## WHAT YOU HAVE TO DO:
Take the listing from its first line through the line that contains "D(-\omega+\omega_1) \theta(-\omega_1+\omega) +" and please retype those lines exactly, leaving out the pictures.

## EXTRACTED INFORMATION:
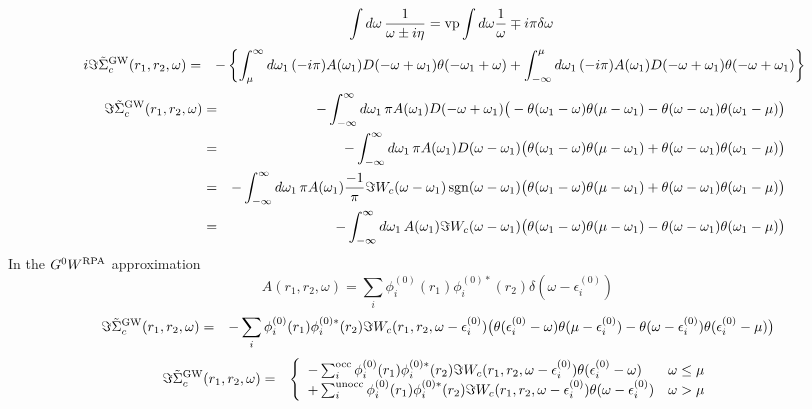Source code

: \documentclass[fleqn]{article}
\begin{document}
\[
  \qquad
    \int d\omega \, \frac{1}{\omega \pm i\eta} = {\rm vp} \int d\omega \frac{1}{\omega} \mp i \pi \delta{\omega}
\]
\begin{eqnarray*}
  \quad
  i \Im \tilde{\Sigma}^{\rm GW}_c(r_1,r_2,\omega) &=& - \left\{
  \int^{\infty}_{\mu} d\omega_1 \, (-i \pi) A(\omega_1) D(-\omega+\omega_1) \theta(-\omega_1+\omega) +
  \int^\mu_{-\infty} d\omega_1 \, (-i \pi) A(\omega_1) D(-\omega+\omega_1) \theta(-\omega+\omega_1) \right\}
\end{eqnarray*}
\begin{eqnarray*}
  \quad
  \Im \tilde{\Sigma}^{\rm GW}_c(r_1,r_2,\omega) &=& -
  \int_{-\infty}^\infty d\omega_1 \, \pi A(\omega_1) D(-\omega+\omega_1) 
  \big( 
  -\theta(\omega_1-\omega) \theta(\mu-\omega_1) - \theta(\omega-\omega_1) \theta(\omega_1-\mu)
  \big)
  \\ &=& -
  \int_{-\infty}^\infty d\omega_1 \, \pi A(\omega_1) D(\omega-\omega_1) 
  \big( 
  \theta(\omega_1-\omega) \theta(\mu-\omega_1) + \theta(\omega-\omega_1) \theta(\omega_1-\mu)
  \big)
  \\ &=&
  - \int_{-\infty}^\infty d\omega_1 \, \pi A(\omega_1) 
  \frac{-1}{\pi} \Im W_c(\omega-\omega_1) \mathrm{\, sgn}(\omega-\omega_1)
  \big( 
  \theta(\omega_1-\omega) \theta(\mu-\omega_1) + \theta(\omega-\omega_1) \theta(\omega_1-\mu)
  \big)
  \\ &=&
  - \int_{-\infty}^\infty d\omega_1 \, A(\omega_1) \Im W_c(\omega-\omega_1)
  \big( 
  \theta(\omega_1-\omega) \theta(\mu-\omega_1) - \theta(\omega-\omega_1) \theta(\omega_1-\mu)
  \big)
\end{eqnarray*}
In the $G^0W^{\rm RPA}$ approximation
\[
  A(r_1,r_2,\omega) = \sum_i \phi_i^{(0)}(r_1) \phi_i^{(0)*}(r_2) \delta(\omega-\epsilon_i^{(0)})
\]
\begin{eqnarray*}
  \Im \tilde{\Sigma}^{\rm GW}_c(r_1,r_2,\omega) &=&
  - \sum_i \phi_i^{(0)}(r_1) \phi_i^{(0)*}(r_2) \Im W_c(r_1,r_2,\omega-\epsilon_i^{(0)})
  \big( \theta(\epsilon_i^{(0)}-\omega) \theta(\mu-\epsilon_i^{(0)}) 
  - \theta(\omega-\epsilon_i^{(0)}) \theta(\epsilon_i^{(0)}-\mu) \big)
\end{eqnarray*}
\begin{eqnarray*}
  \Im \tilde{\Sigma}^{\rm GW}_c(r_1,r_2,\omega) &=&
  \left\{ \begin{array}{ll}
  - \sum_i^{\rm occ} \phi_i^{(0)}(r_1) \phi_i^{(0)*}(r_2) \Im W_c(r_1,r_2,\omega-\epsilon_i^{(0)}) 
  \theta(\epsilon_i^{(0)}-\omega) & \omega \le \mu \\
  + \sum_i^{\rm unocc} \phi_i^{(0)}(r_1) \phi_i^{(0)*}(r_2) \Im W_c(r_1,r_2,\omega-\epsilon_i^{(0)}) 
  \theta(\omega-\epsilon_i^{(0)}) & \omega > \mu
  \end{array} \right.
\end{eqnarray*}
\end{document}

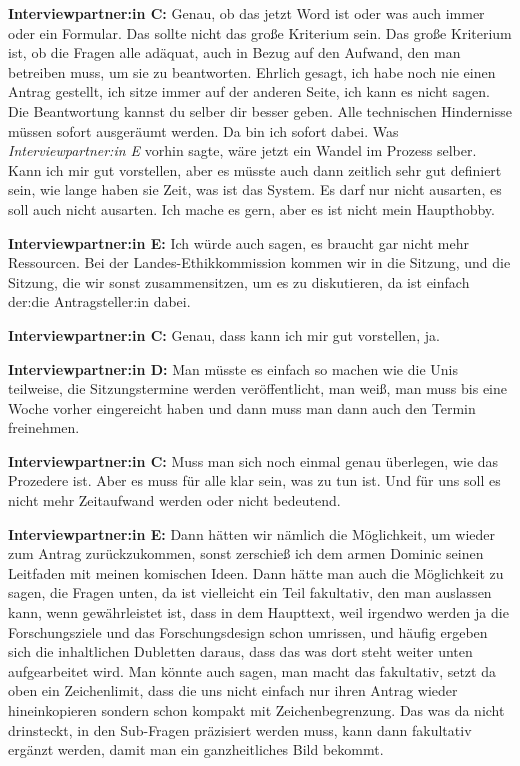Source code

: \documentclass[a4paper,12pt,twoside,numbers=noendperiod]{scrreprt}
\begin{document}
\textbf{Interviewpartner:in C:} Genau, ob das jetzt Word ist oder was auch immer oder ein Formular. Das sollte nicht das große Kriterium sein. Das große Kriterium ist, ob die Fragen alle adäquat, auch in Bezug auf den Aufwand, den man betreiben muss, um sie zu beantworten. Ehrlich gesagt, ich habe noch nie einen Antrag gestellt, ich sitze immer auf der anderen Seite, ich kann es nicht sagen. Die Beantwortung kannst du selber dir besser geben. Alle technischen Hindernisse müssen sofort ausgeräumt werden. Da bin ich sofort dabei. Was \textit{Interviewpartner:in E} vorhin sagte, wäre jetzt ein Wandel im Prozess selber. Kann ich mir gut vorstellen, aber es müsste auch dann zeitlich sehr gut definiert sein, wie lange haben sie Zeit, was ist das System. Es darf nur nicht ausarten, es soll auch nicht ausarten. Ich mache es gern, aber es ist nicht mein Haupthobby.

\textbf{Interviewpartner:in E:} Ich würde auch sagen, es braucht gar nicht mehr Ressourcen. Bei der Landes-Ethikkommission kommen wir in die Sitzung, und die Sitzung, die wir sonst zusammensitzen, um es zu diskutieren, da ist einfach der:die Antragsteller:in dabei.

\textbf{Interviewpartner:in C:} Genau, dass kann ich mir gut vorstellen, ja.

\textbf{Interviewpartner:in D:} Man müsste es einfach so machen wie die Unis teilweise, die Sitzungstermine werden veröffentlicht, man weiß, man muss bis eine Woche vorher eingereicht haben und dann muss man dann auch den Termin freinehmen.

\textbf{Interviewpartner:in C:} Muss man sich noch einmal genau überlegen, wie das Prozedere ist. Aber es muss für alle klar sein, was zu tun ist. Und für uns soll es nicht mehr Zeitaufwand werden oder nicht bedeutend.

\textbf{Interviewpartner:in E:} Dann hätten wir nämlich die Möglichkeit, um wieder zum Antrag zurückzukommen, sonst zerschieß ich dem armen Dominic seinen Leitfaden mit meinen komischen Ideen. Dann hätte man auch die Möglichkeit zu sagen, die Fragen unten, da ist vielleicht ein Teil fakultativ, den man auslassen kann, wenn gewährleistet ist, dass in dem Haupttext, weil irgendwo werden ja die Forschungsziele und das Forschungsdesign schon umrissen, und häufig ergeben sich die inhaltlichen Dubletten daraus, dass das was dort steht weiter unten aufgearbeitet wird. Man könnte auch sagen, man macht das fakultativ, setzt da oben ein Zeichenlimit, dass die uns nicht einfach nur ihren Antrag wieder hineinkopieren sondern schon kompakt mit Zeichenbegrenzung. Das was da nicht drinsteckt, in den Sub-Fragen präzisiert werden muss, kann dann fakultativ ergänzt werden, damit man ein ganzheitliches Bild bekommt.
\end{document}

## RESPONSE BOX:
Source code

: \documentclass[fleqn]{article}
\begin{document}
\[
  \qquad
    \int d\omega \, \frac{1}{\omega \pm i\eta} = {\rm vp} \int d\omega \frac{1}{\omega} \mp i \pi \delta{\omega}
\]
\begin{eqnarray*}
  \quad
  i \Im \tilde{\Sigma}^{\rm GW}_c(r_1,r_2,\omega) &=& - \left\{
  \int^{\infty}_{\mu} d\omega_1 \, (-i \pi) A(\omega_1) D(-\omega+\omega_1) \theta(-\omega_1+\omega) +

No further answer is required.